In un attimo mi sentii più spoglia di un sesso rifiutato. Null’altro avrei potuto offrire, se non una donna che si concede facilmente per tutti i motivi che m’aveva rinfacciato, per tutti i rifiuti che erano rimasti a distanza. Null’altro se non d’essere penetrata per arrivare senza sforzo al centro dei miei pensieri, alla fonte del mio male dove s’incagliavano giorni inutili e rabbie troppe vive. Null’altro avrei potuto scambiare con quell’uomo, che ora estraneo s’avvicinava sfiorandomi le labbra. S’avvicinava facendomi sentire l’odore del suo sesso, chiedendomi ragioni e sperando che per questa volta non fosse solo pompa di drenaggio. M’alzai raccogliendo i miei vestiti, domandandomi a cosa mai possa servire un uomo a cui ti concedi facilmente.

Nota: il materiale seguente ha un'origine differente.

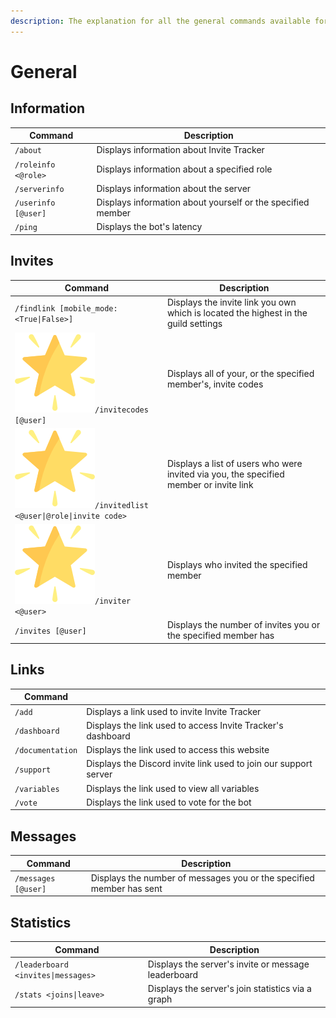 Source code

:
 ```yaml
---
description: The explanation for all the general commands available for Invite Tracker.
---
```


# General

## Information

| Command             | Description                                                 |
| ------------------- | ----------------------------------------------------------- |
| `/about`            | Displays information about Invite Tracker                   |
| `/roleinfo <@role>` | Displays information about a specified role                 |
| `/serverinfo`       | Displays information about the server                       |
| `/userinfo [@user]` | Displays information about yourself or the specified member |
| `/ping`             | Displays the bot's latency                                  |

## Invites

| Command                                                                                                      | Description                                                                            |
| ------------------------------------------------------------------------------------------------------------ | -------------------------------------------------------------------------------------- |
| `/findlink [mobile_mode: <True\|False>]`                                                                     | Displays the invite link you own which is located the highest in the guild settings    |
| <img src="../.gitbook/assets/premium.png" alt="" data-size="line">`/invitecodes` `[@user]`                   | Displays all of your, or the specified member's, invite codes                          |
| <img src="../.gitbook/assets/premium.png" alt="" data-size="line">`/invitedlist <@user\|@role\|invite code>` | Displays a list of users who were invited via you, the specified member or invite link |
| <img src="../.gitbook/assets/premium.png" alt="" data-size="line">`/inviter <@user>`                         | Displays who invited the specified member                                              |
| `/invites [@user]`                                                                                           | Displays the number of invites you or the specified member has                         |

## Links

| Command          |                                                                  |
| ---------------- | ---------------------------------------------------------------- |
| `/add`           | Displays a link used to invite Invite Tracker                    |
| `/dashboard`     | Displays the link used to access Invite Tracker's dashboard      |
| `/documentation` | Displays the link used to access this website                    |
| `/support`       | Displays the Discord invite link used to join our support server |
| `/variables`     | Displays the link used to view all variables                     |
| `/vote`          | Displays the link used to vote for the bot                       |

## Messages

| Command             | Description                                                          |
| ------------------- | -------------------------------------------------------------------- |
| `/messages [@user]` | Displays the number of messages you or the specified member has sent |

## Statistics

| Command                            | Description                                         |
| ---------------------------------- | --------------------------------------------------- |
| `/leaderboard <invites\|messages>` | Displays the server's invite or message leaderboard |
| `/stats <joins\|leave>`            | Displays the server's join statistics via a graph   |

Lo fissai negli occhi abbozzando un cenno di comprensione, mentre le parole mi riempivano la bocca. Ne uscì solo aria mista a convinzione che dentro quella stanza non c’era altro motivo, altra ragione perché una donna senza amore possa concedersi così in fretta. “Perché mai?” Dissi solamente, coprendomi alla buona le voglie ancora intatte che avrebbero fatto a meno di qualsiasi risposta. “Perché mai?”